MATERIAL PROVIDED:
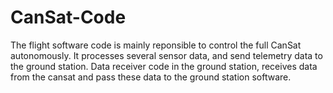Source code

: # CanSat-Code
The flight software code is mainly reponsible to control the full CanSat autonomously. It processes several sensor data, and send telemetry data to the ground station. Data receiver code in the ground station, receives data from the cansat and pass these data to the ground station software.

==

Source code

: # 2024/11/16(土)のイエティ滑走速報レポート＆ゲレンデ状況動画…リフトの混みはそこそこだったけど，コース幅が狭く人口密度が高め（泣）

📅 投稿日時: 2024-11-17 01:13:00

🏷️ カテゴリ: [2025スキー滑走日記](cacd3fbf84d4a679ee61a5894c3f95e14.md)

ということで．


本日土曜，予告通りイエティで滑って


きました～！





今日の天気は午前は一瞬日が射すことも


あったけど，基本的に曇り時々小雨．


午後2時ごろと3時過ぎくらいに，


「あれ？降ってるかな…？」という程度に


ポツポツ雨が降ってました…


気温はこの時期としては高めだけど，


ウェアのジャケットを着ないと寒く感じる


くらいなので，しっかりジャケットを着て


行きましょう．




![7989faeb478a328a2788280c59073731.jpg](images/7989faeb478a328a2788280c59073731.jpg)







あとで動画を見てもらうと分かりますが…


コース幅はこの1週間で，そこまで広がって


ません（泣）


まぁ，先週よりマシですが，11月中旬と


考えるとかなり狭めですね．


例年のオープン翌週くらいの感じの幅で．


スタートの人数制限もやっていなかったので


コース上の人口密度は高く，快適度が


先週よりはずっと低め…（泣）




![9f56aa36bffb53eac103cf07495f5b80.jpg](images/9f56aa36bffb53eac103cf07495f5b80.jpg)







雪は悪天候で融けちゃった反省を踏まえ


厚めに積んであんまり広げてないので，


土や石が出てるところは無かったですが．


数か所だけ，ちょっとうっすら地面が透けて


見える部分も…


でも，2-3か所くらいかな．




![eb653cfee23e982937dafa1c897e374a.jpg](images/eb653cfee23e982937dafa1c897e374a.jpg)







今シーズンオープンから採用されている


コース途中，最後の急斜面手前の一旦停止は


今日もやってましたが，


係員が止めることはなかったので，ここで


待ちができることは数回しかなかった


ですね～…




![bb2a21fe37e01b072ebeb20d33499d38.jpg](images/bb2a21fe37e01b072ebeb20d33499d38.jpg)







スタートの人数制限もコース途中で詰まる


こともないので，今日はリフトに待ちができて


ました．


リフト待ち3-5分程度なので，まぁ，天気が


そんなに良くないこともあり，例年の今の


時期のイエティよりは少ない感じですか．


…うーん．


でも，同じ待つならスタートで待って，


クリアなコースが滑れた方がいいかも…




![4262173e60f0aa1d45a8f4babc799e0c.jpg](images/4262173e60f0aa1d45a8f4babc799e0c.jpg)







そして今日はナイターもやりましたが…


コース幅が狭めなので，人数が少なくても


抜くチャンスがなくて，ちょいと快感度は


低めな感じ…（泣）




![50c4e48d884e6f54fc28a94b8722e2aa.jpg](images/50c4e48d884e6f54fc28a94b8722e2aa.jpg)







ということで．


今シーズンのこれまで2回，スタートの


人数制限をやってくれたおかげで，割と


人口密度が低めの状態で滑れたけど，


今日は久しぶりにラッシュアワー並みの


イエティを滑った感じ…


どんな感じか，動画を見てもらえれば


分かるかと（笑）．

YOUR ASSIGNMENT:
Using only the listing above, restate exactly the lines from the line containing "厚めに積んであんまり広げてないので，" through the line containing "人数制限をやってくれたおかげで，割と", both included.

TASK OUTPUT:
厚めに積んであんまり広げてないので，


土や石が出てるところは無かったですが．


数か所だけ，ちょっとうっすら地面が透けて


見える部分も…


でも，2-3か所くらいかな．




![eb653cfee23e982937dafa1c897e374a.jpg](images/eb653cfee23e982937dafa1c897e374a.jpg)







今シーズンオープンから採用されている


コース途中，最後の急斜面手前の一旦停止は


今日もやってましたが，


係員が止めることはなかったので，ここで


待ちができることは数回しかなかった


ですね～…




![bb2a21fe37e01b072ebeb20d33499d38.jpg](images/bb2a21fe37e01b072ebeb20d33499d38.jpg)







スタートの人数制限もコース途中で詰まる


こともないので，今日はリフトに待ちができて


ました．


リフト待ち3-5分程度なので，まぁ，天気が


そんなに良くないこともあり，例年の今の


時期のイエティよりは少ない感じですか．


…うーん．


でも，同じ待つならスタートで待って，


クリアなコースが滑れた方がいいかも…




![4262173e60f0aa1d45a8f4babc799e0c.jpg](images/4262173e60f0aa1d45a8f4babc799e0c.jpg)







そして今日はナイターもやりましたが…


コース幅が狭めなので，人数が少なくても


抜くチャンスがなくて，ちょいと快感度は


低めな感じ…（泣）




![50c4e48d884e6f54fc28a94b8722e2aa.jpg](images/50c4e48d884e6f54fc28a94b8722e2aa.jpg)







ということで．


今シーズンのこれまで2回，スタートの


人数制限をやってくれたおかげで，割と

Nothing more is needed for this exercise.